# [Task prompt]
Locate the string "EndPlayReason" throughout the material and copy every line in which it occurs.

# [The data]
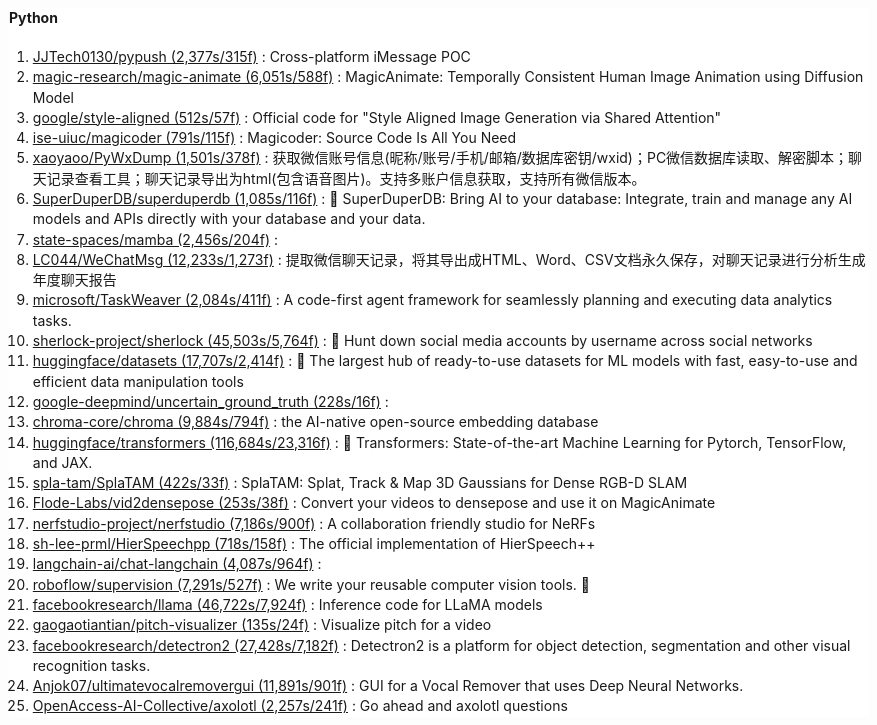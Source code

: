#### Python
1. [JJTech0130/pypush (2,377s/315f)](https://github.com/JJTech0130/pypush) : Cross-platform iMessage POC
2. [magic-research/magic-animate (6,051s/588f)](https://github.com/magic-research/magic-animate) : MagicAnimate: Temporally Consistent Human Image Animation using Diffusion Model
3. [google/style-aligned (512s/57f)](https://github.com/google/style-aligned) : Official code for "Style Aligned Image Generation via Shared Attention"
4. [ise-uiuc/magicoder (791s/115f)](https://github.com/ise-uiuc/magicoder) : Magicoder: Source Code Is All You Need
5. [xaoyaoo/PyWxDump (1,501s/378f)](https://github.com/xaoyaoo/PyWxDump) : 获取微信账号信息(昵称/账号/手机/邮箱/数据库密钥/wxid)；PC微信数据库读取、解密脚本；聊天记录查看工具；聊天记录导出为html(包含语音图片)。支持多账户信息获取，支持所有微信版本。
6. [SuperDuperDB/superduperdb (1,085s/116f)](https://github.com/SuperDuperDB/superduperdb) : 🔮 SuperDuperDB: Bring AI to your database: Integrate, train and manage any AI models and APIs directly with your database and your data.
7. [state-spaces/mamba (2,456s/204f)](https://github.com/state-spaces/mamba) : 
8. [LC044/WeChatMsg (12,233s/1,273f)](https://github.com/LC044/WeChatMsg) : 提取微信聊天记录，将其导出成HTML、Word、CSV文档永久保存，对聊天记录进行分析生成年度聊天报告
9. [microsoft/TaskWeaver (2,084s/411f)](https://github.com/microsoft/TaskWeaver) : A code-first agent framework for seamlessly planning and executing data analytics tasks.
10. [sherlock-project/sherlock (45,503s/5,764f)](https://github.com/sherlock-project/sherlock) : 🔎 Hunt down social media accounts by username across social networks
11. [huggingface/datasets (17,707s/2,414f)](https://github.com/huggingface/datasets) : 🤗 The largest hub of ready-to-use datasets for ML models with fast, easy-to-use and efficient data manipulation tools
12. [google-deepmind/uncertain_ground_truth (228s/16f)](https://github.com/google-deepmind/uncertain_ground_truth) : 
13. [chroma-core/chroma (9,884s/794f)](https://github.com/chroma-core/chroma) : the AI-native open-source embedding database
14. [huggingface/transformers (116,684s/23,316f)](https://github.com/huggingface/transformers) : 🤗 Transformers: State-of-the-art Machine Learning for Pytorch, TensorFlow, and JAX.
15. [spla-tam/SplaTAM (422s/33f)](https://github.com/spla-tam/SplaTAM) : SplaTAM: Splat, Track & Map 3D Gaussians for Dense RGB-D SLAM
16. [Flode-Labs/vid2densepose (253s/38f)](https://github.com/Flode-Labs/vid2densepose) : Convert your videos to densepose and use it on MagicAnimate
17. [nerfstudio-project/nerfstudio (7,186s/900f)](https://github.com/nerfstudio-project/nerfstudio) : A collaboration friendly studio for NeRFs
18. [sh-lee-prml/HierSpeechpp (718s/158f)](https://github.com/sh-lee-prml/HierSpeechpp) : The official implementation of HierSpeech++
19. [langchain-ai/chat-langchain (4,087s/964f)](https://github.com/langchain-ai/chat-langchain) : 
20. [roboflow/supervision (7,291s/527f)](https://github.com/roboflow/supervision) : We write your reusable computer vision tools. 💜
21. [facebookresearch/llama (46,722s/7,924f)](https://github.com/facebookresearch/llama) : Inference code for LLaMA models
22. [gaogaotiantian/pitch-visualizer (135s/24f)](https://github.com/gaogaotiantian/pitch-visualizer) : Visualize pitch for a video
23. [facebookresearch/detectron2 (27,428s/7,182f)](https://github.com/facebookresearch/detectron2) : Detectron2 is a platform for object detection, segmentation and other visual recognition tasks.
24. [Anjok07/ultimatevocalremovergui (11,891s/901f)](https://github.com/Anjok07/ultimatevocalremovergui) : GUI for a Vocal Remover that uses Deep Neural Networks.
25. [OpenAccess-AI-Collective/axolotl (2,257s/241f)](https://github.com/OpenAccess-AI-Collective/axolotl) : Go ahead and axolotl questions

* * *

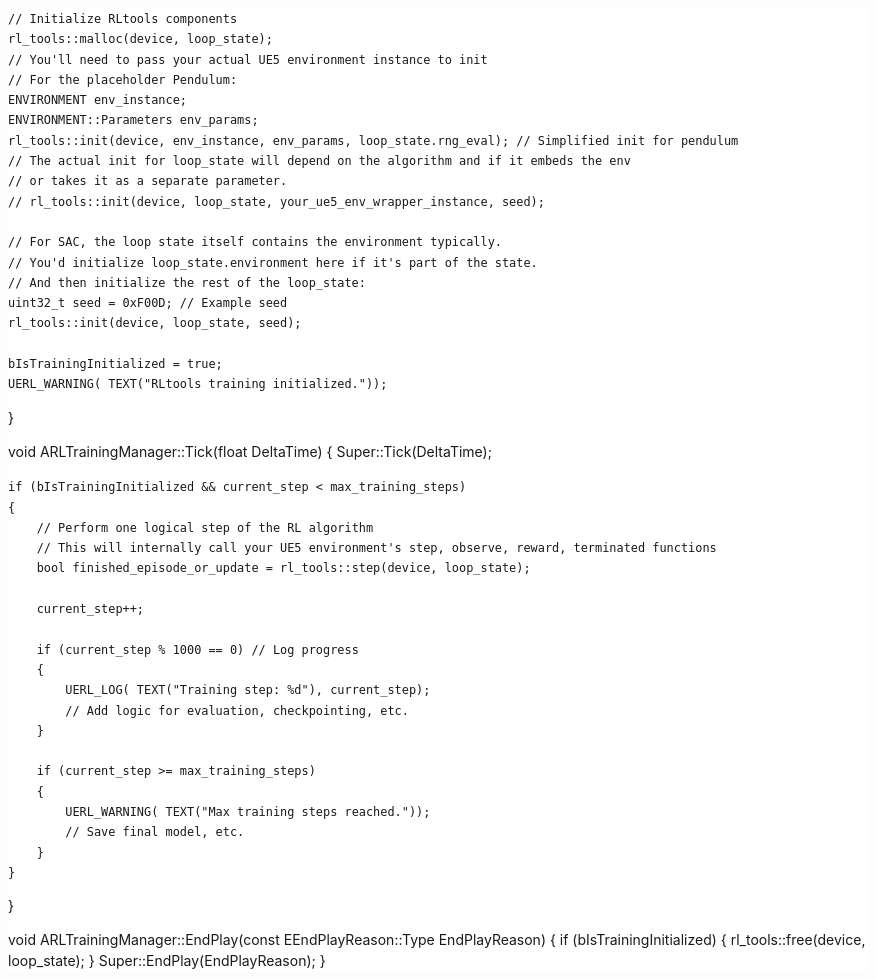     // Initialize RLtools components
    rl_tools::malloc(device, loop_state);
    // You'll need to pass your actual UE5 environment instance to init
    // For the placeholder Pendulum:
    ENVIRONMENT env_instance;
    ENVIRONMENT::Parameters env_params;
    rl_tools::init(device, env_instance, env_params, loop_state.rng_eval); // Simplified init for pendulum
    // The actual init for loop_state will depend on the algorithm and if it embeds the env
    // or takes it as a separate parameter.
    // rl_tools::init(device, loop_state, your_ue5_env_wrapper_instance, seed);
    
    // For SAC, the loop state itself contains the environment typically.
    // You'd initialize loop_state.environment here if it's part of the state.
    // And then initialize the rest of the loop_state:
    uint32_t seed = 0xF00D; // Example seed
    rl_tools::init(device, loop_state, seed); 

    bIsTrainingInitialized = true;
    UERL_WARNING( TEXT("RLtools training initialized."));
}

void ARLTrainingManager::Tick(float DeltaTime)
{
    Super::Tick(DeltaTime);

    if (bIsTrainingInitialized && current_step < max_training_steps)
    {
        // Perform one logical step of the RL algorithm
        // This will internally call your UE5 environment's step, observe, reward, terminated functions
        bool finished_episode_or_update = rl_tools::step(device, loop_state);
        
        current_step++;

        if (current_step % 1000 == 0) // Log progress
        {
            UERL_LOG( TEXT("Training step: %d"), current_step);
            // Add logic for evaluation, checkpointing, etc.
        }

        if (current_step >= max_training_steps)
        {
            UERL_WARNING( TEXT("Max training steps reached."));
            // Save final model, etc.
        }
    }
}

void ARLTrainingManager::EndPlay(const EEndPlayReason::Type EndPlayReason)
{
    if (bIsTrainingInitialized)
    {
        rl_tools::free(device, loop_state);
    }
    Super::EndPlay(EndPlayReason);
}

--

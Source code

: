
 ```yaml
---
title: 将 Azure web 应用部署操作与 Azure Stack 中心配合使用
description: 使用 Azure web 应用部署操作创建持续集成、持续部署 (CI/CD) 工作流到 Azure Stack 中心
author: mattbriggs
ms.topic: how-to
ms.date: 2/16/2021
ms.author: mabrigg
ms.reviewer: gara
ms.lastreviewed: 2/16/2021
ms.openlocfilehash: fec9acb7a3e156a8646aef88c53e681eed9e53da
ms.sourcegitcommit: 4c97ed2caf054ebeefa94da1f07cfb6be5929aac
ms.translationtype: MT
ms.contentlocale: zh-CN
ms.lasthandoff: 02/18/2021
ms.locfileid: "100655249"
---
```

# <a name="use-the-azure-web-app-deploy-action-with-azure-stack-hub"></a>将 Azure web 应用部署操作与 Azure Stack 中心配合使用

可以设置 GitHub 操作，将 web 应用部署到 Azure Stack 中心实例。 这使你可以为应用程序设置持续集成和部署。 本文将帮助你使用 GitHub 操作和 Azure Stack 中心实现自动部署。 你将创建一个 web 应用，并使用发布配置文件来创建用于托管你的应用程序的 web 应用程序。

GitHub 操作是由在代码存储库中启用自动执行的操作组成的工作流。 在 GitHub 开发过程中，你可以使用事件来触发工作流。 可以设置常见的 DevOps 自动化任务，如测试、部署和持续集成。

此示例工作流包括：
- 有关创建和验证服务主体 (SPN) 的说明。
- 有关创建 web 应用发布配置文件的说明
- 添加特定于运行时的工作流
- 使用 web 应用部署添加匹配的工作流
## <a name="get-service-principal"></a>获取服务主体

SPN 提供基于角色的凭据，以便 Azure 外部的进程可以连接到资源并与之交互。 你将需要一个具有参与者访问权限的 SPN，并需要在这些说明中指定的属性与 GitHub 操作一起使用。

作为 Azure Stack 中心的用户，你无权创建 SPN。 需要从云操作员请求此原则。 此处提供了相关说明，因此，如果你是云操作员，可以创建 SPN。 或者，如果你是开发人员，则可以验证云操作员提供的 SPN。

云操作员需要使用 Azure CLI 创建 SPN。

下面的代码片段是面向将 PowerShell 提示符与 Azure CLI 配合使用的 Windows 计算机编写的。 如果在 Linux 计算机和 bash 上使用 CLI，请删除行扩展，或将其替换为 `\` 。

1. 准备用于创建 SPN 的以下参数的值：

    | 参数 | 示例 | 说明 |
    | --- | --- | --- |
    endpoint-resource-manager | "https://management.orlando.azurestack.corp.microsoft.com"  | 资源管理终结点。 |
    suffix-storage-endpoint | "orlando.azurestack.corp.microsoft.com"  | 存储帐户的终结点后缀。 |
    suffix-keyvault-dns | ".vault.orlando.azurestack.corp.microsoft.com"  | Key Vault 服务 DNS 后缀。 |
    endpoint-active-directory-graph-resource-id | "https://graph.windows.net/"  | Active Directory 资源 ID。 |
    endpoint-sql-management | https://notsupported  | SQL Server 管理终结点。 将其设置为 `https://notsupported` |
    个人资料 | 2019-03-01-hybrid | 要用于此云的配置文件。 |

# [Finished exercise]
void ARLTrainingManager::EndPlay(const EEndPlayReason::Type EndPlayReason)
    Super::EndPlay(EndPlayReason);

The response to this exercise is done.